Adam, my personal experience is of a catch 22 in nature in that accelerators and vc today, will not accept you without a technical co founder yet some circumstances such as (geographic location, age, idea maturity etc) make it extremely unlikely that you would find one.
SaveOnDev.com is a company that tries to solve this problem but I will not digress.
From what I can tell investors have 2 main arguments: (1) as you search for a business model you'd need to pivot quickly and often so you need someone sitting across the table from you to react fast with technical modifications (2) the ability to attract a tech co-founder (i.e. get some guy to drop everything and join you) is a natural filter on the idea and on the charisma of the founder.

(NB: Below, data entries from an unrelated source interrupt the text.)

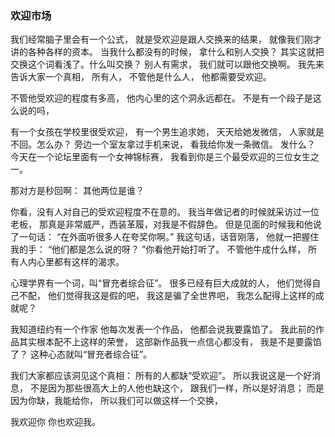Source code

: ### 欢迎市场
我们经常脑子里会有一个公式，
就是受欢迎是跟人交换来的结果，
就像我们刚才讲的各种各样的资本。
当我什么都没有的时候，
拿什么和别人交换？
其实这就把交换这个词看浅了。什么叫交换？
别人有需求，
我们就可以跟他交换啊。
我先来告诉大家一个真相，
所有人，
不管他是什么人，
他都需要受欢迎。

不管他受欢迎的程度有多高，
他内心里的这个洞永远都在。
不是有一个段子是这么说的吗，

有一个女孩在学校里很受欢迎，
有一个男生追求她，
天天给她发微信，
人家就是不回。怎么办？
旁边一个室友拿过手机来说，
看我给你发一条微信。
发什么？
今天在一个论坛里面有一个女神锦标赛，
我看到你是三个最受欢迎的三位女生之一。

那对方是秒回啊：
其他两位是谁？

你看，没有人对自己的受欢迎程度不在意的。
我当年做记者的时候就采访过一位老板，
那真是非常威严，西装革履，对我是不假辞色。
但是见面的时候我和他说了一句话：
“在外面听很多人在夸奖你啊。”
我这句话，话音刚落，
他就一把握住我的手：
“他们都是怎么说的呀？
”你看他开始打听了。
不管他牛成什么样，
所有人内心里都有这样的渴求。

心理学界有一个词，叫“冒充者综合征”。
很多已经有巨大成就的人，
他们觉得自己不配，
他们觉得我这是假的吧，
我这是骗了全世界吧，
我怎么配得上这样的成就呢？

我知道纽约有一个作家
他每次发表一个作品，
他都会说我要露馅了。
我此前的作品其实根本配不上这样的荣誉，
这部新作品我一点信心都没有，
我是不是要露馅了？
这种心态就叫“冒充者综合征”。

我们大家都应该洞见这个真相：
所有的人都缺“受欢迎”。
所以我说这是一个好消息，
不是因为那些很高大上的人他也缺这个，
跟我们一样，所以是好消息；
而是因为你缺，我能给你，
所以我们可以做这样一个交换，

我欢迎你
你也欢迎我。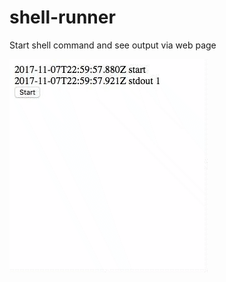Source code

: # shell-runner

Start shell command and see output via web page

![demo-animated-gif](https://github.com/artemdudkin/shell-runner/blob/master/docs/demo.gif)

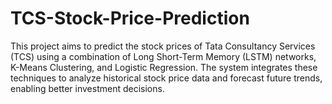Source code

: # TCS-Stock-Price-Prediction
This project aims to predict the stock prices of Tata Consultancy Services (TCS) using a combination of Long Short-Term Memory (LSTM) networks, K-Means Clustering, and Logistic Regression. The system integrates these techniques to analyze historical stock price data and forecast future trends, enabling better investment decisions.
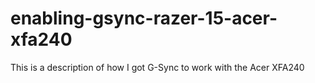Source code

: # enabling-gsync-razer-15-acer-xfa240
This is a description of how I got G-Sync to work with the Acer XFA240
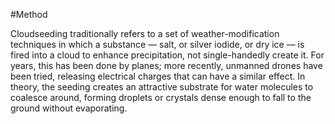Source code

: #Method 

Cloudseeding traditionally refers to a set of weather-modification techniques in which a substance — salt, or silver iodide, or dry ice — is fired into a cloud to enhance precipitation, not single-handedly create it. For years, this has been done by planes; more recently, unmanned drones have been tried, releasing electrical charges that can have a similar effect. In theory, the seeding creates an attractive substrate for water molecules to coalesce around, forming droplets or crystals dense enough to fall to the ground without evaporating.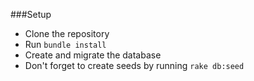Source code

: ###Setup

* Clone the repository
* Run `bundle install`
* Create and migrate the database
* Don't forget to create seeds by running `rake db:seed`
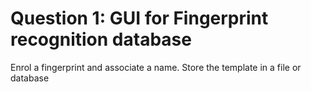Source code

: # Question 1: GUI for Fingerprint recognition database

Enrol a fingerprint and associate a name. Store the template in a file or database

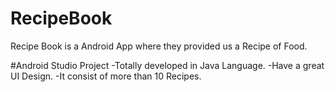 # RecipeBook
Recipe Book is a Android App where they provided us a Recipe of Food.

#Android Studio Project
-Totally developed in Java Language.
-Have a great UI Design.
-It consist of more than 10 Recipes.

Whileboth of these arguments carry weight - I believe they reek of herd mentality and are dangerous to the vc industry over the long term.
I observe that most accelerators and vc would want to invest in teams that have something built already and some traction and ideally if you already had an exit before. They want to reduce their risk.
Now, who do you think have something built and some traction and would go to accelerator or vc for 50K? I'd say products that will remain sluggish at best and also want to reduce their risk!.
So it appears to me that the investors themselves are creating a natural filter of their own you see? and a not very good one.
Those arguments also ignore real-world experience because in many investment circumstances vc and accelerators 'play' with other people's money. This bias creates a lot of second order consequences that I may expand upon next time but the idea is that few would look at you for who you are, what have you achieved so far etc. If you don't fit the template that everyone is using - they pass. In this respect you'd better off talking to Angels.
I agree with the previous commentators that managing the project professionally (i.e. knowing what you doing) and keeping ownership of the code and making sure it is written in a way you could take it in house is crucial. However, all this would not solve the funding problem.
the benefits of using a dev studio is that you have access to all the skills set you need; If you choose the right one, they would never leave you behind enemy lines for other customers; some of them can also add value on business model customer development and they can write code faster than a single co founder programmer could. oh, and cost less!